Nach drei Jahren ist er wieder da: der Seat Toledo kommt im März 2013 auf den Markt.(Foto: Axel F. Busse)

Seat kommt als Tschechen-Klon: Neuer Toledo lockt mit Nutzwert

Von Axel F. Busse

Was beim VW "Up!" funktioniert, muss eine Klasse höher nicht schief gehen.
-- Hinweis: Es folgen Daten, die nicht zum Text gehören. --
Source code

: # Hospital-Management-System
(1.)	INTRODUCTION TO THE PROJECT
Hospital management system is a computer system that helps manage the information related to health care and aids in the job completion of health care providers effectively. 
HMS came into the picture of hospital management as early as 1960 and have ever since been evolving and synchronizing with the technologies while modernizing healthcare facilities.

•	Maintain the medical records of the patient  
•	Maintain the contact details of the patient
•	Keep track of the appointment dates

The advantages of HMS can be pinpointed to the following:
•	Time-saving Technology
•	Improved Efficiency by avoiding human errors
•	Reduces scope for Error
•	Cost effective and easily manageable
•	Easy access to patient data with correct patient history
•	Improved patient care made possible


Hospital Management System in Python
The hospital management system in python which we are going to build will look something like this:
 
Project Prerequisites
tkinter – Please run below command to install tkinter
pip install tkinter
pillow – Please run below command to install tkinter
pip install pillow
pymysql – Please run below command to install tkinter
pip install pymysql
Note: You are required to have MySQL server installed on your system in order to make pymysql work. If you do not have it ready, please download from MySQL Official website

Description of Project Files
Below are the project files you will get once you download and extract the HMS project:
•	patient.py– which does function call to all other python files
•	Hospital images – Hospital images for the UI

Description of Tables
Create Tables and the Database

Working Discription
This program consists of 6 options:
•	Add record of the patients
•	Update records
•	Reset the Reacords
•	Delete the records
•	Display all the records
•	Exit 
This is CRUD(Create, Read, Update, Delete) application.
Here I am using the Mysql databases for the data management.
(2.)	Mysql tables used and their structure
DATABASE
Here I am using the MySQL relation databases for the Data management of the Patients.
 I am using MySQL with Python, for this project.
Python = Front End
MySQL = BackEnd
Als Zwei-Marken-Auto wird demnächst der Seat Toledo um Kunden werben. Vier Monate vor der offiziellen Vorstellung des Modells in Deutschland hat n-tv.de ihn schon gefahren.

Lademeister: Der Toledo schluckt so viel Gepäck wie ein Großer.
Lademeister: Der Toledo schluckt so viel Gepäck wie ein Großer.(Foto: Axel F. Busse)

Es gibt Märkte, das kommt ein Stufenheck an, und es gibt welche, da läuft’s einfach nicht. Deutschland gehört zur zweiten Kategorie. Wenn schon Kompaktklasse, dann muss das Auto hierzulande eine große Klappe über dem Kofferraum haben und die Forderung erfüllt der neue Seat Toledo. Als kleiner Trickser kommt der 4,48 Meter lange Viertürer daher, und zwar gleich auf zweierlei Weise.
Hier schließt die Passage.